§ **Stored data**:
Content starts

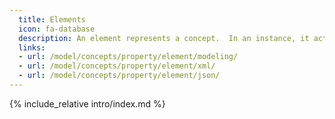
 ```yaml
---
  title: Elements
  icon: fa-database
  description: An element represents a concept.  In an instance, it acts as a container  that may carry either a simple value or an object, and optionally attributes.
  links:
  - url: /model/concepts/property/element/modeling/
  - url: /model/concepts/property/element/xml/
  - url: /model/concepts/property/element/json/
---
```


{% include_relative intro/index.md %}
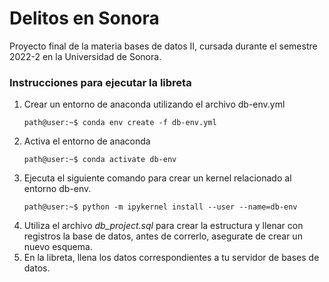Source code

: # Delitos en Sonora
Proyecto final de la materia bases de datos II, cursada durante el semestre 2022-2 en la Universidad de Sonora.

### Instrucciones para ejecutar la libreta
 1. Crear un entorno de anaconda utilizando el archivo db-env.yml
    ```console
    path@user:~$ conda env create -f db-env.yml
    ```
 2. Activa el entorno de anaconda
    ```console
    path@user:~$ conda activate db-env
    ```
 3. Ejecuta el siguiente comando para crear un kernel relacionado al entorno db-env.
    ```console
    path@user:~$ python -m ipykernel install --user --name=db-env
    ```
 4. Utiliza el archivo *db_project.sql* para crear la estructura y llenar con registros la base de datos, antes de correrlo, asegurate de crear un nuevo esquema.
 5. En la libreta, llena los datos correspondientes a tu servidor de bases de datos.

Content ends

§ **AIM OF THE EXERCISE**: Every entry above is to be transcribed exactly, with all pictures left out.

§ **THE COMPLETED TASK**:
 ```yaml
---
  title: Elements
  icon: fa-database
  description: An element represents a concept.  In an instance, it acts as a container  that may carry either a simple value or an object, and optionally attributes.
  links:
  - url: /model/concepts/property/element/modeling/
  - url: /model/concepts/property/element/xml/
  - url: /model/concepts/property/element/json/
---
```


{% include_relative intro/index.md %}
Source code

: # Delitos en Sonora
Proyecto final de la materia bases de datos II, cursada durante el semestre 2022-2 en la Universidad de Sonora.

### Instrucciones para ejecutar la libreta
 1. Crear un entorno de anaconda utilizando el archivo db-env.yml
    ```console
    path@user:~$ conda env create -f db-env.yml
    ```
 2. Activa el entorno de anaconda
    ```console
    path@user:~$ conda activate db-env
    ```
 3. Ejecuta el siguiente comando para crear un kernel relacionado al entorno db-env.
    ```console
    path@user:~$ python -m ipykernel install --user --name=db-env
    ```
 4. Utiliza el archivo *db_project.sql* para crear la estructura y llenar con registros la base de datos, antes de correrlo, asegurate de crear un nuevo esquema.
 5. En la libreta, llena los datos correspondientes a tu servidor de bases de datos.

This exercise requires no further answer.